(Stored items)

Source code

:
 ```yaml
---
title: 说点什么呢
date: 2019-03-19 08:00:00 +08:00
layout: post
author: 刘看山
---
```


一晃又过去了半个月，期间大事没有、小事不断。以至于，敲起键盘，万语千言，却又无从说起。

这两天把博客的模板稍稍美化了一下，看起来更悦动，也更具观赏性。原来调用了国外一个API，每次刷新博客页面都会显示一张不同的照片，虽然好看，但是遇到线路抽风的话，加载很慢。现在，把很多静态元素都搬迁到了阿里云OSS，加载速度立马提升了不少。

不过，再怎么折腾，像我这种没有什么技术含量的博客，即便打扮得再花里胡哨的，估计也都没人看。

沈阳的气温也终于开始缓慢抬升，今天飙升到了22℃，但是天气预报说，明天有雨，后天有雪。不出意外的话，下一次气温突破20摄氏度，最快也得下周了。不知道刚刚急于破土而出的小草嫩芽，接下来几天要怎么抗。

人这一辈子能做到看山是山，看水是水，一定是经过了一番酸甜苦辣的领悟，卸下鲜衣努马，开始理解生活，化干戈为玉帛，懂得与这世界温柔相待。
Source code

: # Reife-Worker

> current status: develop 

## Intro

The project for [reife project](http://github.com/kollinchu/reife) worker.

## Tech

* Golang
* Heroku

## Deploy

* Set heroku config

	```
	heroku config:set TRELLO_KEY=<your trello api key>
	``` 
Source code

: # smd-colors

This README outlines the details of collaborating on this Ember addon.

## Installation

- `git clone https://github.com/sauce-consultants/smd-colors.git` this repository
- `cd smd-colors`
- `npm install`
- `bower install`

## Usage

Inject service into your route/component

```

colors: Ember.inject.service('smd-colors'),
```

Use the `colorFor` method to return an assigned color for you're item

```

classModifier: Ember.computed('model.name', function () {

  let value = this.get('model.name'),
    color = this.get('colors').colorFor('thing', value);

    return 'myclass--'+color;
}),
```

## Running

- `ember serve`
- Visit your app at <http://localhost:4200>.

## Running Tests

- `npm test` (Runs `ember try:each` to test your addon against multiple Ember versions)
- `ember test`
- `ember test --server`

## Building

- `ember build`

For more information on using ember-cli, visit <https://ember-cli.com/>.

...

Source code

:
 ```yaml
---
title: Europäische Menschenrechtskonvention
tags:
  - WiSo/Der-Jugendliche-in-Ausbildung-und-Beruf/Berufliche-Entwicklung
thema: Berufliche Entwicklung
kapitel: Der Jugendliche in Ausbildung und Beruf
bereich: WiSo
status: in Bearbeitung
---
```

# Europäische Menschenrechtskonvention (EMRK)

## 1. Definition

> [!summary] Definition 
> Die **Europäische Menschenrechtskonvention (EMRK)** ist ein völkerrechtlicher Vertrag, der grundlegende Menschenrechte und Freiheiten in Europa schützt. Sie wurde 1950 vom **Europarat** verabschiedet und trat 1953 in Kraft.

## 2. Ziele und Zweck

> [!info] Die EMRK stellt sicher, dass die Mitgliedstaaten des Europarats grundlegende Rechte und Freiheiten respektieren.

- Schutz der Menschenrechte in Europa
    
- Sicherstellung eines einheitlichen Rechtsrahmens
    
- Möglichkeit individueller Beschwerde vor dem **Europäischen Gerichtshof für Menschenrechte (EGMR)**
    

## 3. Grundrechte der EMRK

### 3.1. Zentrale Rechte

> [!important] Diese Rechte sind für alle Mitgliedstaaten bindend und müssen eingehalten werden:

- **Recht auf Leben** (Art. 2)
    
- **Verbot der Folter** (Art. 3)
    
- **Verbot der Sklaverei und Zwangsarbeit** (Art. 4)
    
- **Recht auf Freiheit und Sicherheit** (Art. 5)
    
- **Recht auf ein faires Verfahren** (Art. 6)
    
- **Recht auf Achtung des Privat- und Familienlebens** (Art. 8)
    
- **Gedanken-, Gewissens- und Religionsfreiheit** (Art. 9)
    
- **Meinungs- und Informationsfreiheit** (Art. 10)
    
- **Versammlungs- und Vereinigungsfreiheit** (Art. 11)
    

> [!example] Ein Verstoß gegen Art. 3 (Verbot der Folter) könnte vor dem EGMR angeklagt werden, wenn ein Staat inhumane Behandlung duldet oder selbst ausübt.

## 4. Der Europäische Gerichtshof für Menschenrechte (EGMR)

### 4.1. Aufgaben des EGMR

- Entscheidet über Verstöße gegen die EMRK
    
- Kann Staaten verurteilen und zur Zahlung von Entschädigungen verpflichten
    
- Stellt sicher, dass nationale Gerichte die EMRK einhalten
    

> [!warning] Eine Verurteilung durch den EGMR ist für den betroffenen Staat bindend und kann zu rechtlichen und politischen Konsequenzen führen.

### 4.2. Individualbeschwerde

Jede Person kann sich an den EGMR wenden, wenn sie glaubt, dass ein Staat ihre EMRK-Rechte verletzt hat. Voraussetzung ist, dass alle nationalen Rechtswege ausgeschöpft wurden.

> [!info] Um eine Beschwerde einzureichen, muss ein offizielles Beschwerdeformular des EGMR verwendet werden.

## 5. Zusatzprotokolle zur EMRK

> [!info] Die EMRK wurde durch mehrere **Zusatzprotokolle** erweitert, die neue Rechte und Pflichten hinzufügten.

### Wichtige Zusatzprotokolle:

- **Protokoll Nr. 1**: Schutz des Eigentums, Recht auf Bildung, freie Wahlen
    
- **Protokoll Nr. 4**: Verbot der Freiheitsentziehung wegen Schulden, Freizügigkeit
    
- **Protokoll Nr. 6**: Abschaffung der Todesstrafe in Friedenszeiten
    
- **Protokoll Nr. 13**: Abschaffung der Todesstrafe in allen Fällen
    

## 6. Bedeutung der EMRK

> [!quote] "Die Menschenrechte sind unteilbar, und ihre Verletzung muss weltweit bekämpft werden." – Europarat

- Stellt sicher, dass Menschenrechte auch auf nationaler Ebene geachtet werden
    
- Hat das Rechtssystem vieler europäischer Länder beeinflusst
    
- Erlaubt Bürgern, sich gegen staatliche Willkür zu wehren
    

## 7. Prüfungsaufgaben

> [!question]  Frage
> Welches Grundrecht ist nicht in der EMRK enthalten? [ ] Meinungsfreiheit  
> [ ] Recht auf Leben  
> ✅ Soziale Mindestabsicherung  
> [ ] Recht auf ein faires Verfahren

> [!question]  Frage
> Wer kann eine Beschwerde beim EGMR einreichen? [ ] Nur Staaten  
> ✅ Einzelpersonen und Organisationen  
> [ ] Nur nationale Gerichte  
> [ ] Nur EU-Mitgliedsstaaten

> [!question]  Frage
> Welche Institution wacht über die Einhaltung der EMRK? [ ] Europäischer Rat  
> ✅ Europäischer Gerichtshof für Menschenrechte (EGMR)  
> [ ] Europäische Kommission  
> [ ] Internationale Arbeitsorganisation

• [ACTIVITY]:
Exactly the lines above from the one with "- Sicherstellung eines" to the one with "### 3.1. Zentrale Rechte", both included, are to be quoted; leave the rest out.

• [FINAL ANSWER]:
- Sicherstellung eines einheitlichen Rechtsrahmens
    
- Möglichkeit individueller Beschwerde vor dem **Europäischen Gerichtshof für Menschenrechte (EGMR)**
    

## 3. Grundrechte der EMRK

### 3.1. Zentrale Rechte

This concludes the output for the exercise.